Uncommon Insight, Coming From a Dog

By ANITA GATES

You may want to ask yourself whether you can trust a confessed dog fanatic to review “Sylvia,” the Long Wharf Theater’s current attraction. So I want to reassure you that I am sometimes not completely entranced by plays, movies and books about my favorite animal. Sometimes.

A. R. Gurney’s “Sylvia,” which was a huge success Off Broadway in 1995, is about a poodle-Labrador retriever mix, known these days as a Labradoodle. We know this because the human characters discuss it. The actress wears not even a hint of a dog costume or accessory.

Sylvia (although she seems to have been abandoned, she wears an ID tag with that name), is a frisky female, who latches on to a nice middle-aged New Yorker one day in the park. He takes her home to his wife, who is appalled and does not want to make the arrangement permanent. To express her distaste, she begins referring to the dog as Saliva.

Saliva — I mean Sylvia — was played in New York by Sarah Jessica Parker, one of the few actresses who can deliver that much intense, puppylike energy and make it more adorable than annoying. Although I never saw anything more than publicity clips of Ms. Parker’s performance, I was prepared to hate Erica Sullivan, who plays the role at Long Wharf.

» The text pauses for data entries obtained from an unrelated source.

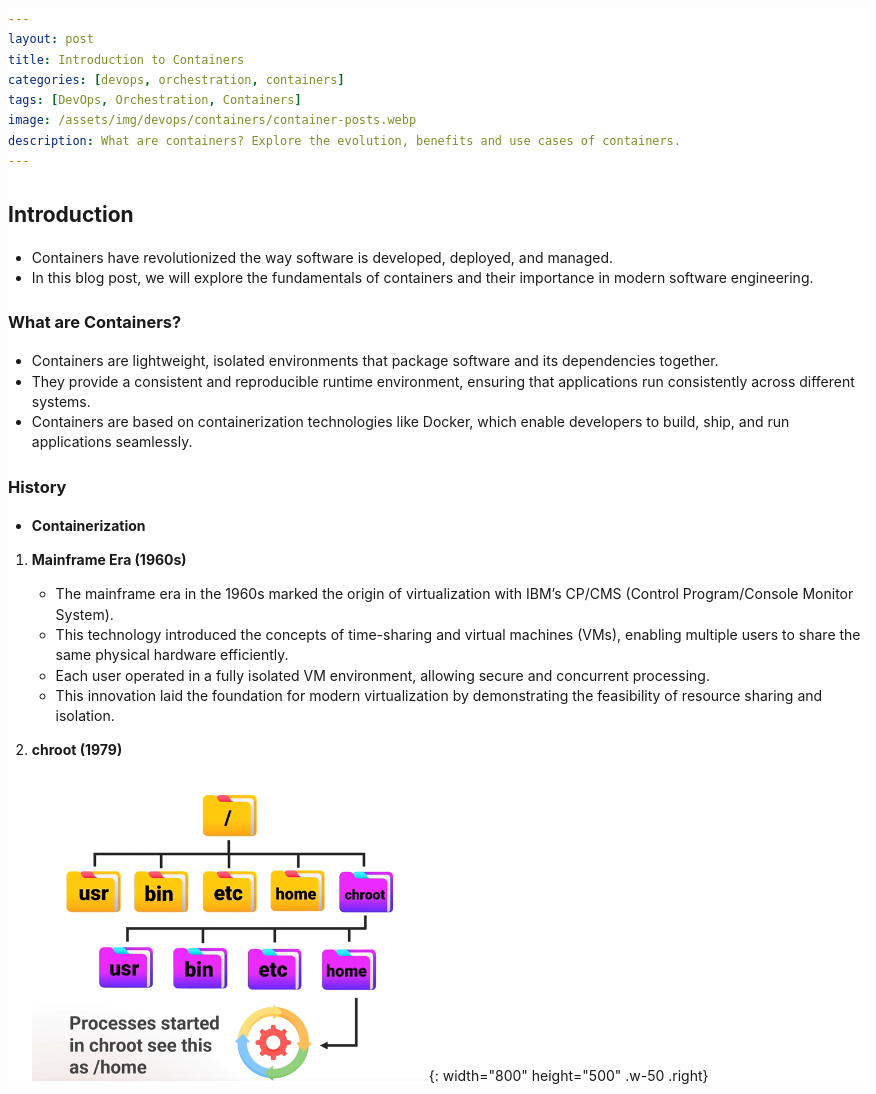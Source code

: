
 ```yaml
---
layout: post
title: Introduction to Containers
categories: [devops, orchestration, containers]
tags: [DevOps, Orchestration, Containers]
image: /assets/img/devops/containers/container-posts.webp
description: What are containers? Explore the evolution, benefits and use cases of containers.
---
```


## Introduction

- Containers have revolutionized the way software is developed, deployed, and managed.
- In this blog post, we will explore the fundamentals of containers and their importance in modern software engineering.

### What are Containers?

- Containers are lightweight, isolated environments that package software and its dependencies together.
- They provide a consistent and reproducible runtime environment, ensuring that applications run consistently across different systems.
- Containers are based on containerization technologies like Docker, which enable developers to build, ship, and run applications seamlessly.

### History

- **Containerization**

1. **Mainframe Era (1960s)**
    - The mainframe era in the 1960s marked the origin of virtualization with IBM’s CP/CMS (Control Program/Console Monitor System).
    - This technology introduced the concepts of time-sharing and virtual machines (VMs), enabling multiple users to share the same physical hardware efficiently.
    - Each user operated in a fully isolated VM environment, allowing secure and concurrent processing.
    - This innovation laid the foundation for modern virtualization by demonstrating the feasibility of resource sharing and isolation.

2. **chroot (1979)**

    ![Evolution chroot](/assets/img/devops/containers/evolution-chroot.png){: width="800" height="500" .w-50 .right}
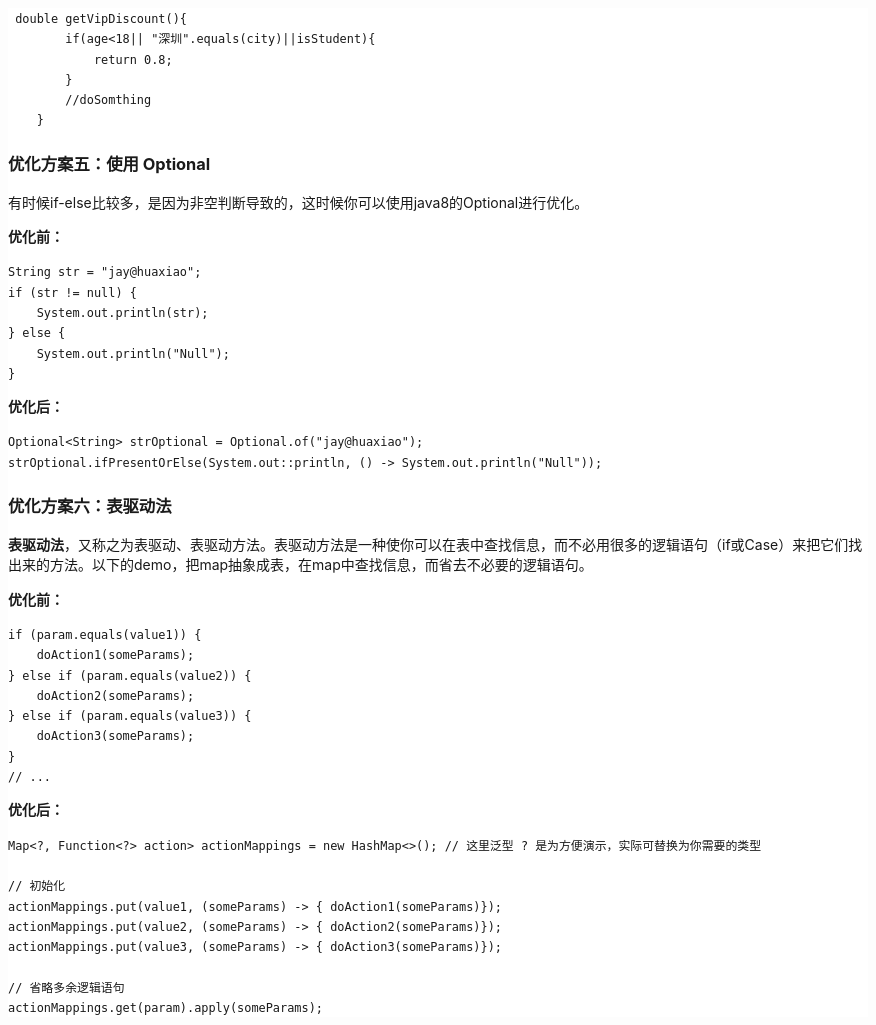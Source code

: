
 ```
 double getVipDiscount(){
        if(age<18|| "深圳".equals(city)||isStudent){
            return 0.8;
        }
        //doSomthing
    }
```
### 优化方案五：使用 Optional
有时候if-else比较多，是因为非空判断导致的，这时候你可以使用java8的Optional进行优化。

**优化前：**
```
String str = "jay@huaxiao";
if (str != null) {
    System.out.println(str);
} else {
    System.out.println("Null");
}
```
**优化后：**

```
Optional<String> strOptional = Optional.of("jay@huaxiao");
strOptional.ifPresentOrElse(System.out::println, () -> System.out.println("Null"));
```


### 优化方案六：表驱动法
**表驱动法**，又称之为表驱动、表驱动方法。表驱动方法是一种使你可以在表中查找信息，而不必用很多的逻辑语句（if或Case）来把它们找出来的方法。以下的demo，把map抽象成表，在map中查找信息，而省去不必要的逻辑语句。

**优化前：**

```
if (param.equals(value1)) {
    doAction1(someParams);
} else if (param.equals(value2)) {
    doAction2(someParams);
} else if (param.equals(value3)) {
    doAction3(someParams);
}
// ...
```

**优化后：**

```
Map<?, Function<?> action> actionMappings = new HashMap<>(); // 这里泛型 ? 是为方便演示，实际可替换为你需要的类型

// 初始化
actionMappings.put(value1, (someParams) -> { doAction1(someParams)});
actionMappings.put(value2, (someParams) -> { doAction2(someParams)});
actionMappings.put(value3, (someParams) -> { doAction3(someParams)});

// 省略多余逻辑语句
actionMappings.get(param).apply(someParams);
```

Color me wrong. Ms. Sullivan (a puppy herself — Yale School of Drama, 2009) is so lovable, so personable and so full of anthropomorphized canine life that audiences cannot resist siding with Greg (John Procaccino), her besotted new owner. Mr. Procaccino is charming and sympathetic, playing a man whose defining life roles are coming apart.

His wife, Kate (Karen Ziemba), is the closest thing to a villain in the play. But there is every reason to sympathize with her. She and Greg have moved from the suburbs into Manhattan now that their children are grown and out of the house. She has taken up teaching, and it is going well. Kate loves this new calm, orderly existence; the shakiness of Greg’s Wall Street career is upset enough, without adding a frenzied, flawed animal to the mix.

Ms. Ziemba, a Broadway musical veteran and a Tony Award nominee, fits right into this nonmusical comedy. But there is one priceless musical moment. As Kate boards a plane, Greg lingers at the airport after seeing her off. While Sylvia waits at home alone, she begins singing “Every time we say goodbye, I die a little.” Then the humans join in, each in his or her separate loneliness. Ms. Ziemba’s voice, naturally, outshines the others — but not enough to kill the delicately balanced humor and poignancy of the moment.

Let’s remember who gave Sylvia life: A. R. Gurney, the chronicler of sophisticated upper-middle-class angst, author of plays like “The Cocktail Party,” “The Dining Room,” “Love Letters” and “Mrs. Farnsworth,” is a man gifted with uncommon insight into human motivations and frailties. So when he turns his gift to the analysis of what a dog might really be thinking and really want, it should not be surprising that the results are so rich. (Gurneyish touch: There is talk about the dog putting Greg and Kate’s marriage at risk.)

Sylvia does speak, of course. “Listen, it’s a tough world out there, lady,” she says when Kate proposes sending her to the pound. Then she explains the awful meaning of the “time limit” that pounds and shelters impose.

Not having seen the play before, I had assumed that only the audience would hear and understand Sylvia’s words. But Greg and Kate do understand, whether literally or emotionally, and respond.

The difference between “Sylvia” and other popular dog tales of recent years, like “My Dog Skip” and “Marley and Me,” is that those focus on what a relationship with a dog means to us. “Sylvia” concentrates just as much on what our actions and feelings mean to dogs. And though people with crying tendencies will cry at the end, there is nothing sentimental about it.

Considerable credit for this goes to Eric Ting’s bouncy but deliberately hard-edged direction. Frank J. Alberino’s set is understated and gracefully clever. Jacob Ming-Trent plays three roles expertly. One is male, one is female, and one is a therapist we’re not sure about (“I let my patients select my gender”).

So much of Sylvia’s dialogue is a revelation, but the tricks-and-treats scene stands out. Sylvia does a trick. Greg praises her and pops a treat into her mouth.

Then he gives the command for a second trick. Sylvia replies, “I’m still eating.”